THE PROBLEM
Please keep to the lines below from the one with "and wiring pinouts" through the one with "[ImageWriter II Technical", and restate them word for word, ends included.

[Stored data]
────────────────────────────────────────

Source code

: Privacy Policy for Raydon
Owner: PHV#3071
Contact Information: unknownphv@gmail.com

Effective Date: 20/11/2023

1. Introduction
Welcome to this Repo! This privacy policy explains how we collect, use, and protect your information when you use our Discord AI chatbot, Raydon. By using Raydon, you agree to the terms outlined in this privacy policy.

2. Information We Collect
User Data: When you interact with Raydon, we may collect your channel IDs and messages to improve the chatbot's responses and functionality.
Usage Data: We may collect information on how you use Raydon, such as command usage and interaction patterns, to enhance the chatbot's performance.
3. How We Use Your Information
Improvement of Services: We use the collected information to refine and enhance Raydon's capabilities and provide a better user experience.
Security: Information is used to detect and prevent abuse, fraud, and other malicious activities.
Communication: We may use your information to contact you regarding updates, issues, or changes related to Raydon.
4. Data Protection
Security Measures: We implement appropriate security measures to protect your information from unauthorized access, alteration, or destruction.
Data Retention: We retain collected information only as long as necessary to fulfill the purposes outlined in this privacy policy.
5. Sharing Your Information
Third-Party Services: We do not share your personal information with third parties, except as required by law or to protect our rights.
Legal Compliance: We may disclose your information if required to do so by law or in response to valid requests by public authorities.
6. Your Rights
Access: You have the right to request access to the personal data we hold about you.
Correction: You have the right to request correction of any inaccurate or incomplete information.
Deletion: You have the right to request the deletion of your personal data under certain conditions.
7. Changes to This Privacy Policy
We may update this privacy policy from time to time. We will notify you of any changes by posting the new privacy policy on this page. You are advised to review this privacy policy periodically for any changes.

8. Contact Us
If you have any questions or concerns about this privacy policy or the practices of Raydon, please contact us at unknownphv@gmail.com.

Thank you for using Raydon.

────────────────────────────────────────

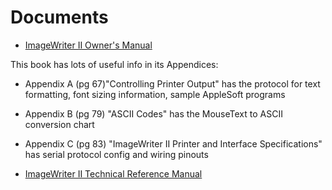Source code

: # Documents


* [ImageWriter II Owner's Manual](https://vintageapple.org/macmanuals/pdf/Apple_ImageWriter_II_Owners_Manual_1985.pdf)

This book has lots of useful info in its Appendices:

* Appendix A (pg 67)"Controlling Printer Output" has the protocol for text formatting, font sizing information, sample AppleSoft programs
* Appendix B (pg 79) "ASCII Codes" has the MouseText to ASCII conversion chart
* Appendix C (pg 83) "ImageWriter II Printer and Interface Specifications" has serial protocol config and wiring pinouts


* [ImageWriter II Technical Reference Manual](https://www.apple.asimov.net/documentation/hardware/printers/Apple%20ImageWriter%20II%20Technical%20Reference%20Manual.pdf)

────────────────────────────────────────

SOLVED PROBLEM
* Appendix C (pg 83) "ImageWriter II Printer and Interface Specifications" has serial protocol config and wiring pinouts


* [ImageWriter II Technical Reference Manual](https://www.apple.asimov.net/documentation/hardware/printers/Apple%20ImageWriter%20II%20Technical%20Reference%20Manual.pdf)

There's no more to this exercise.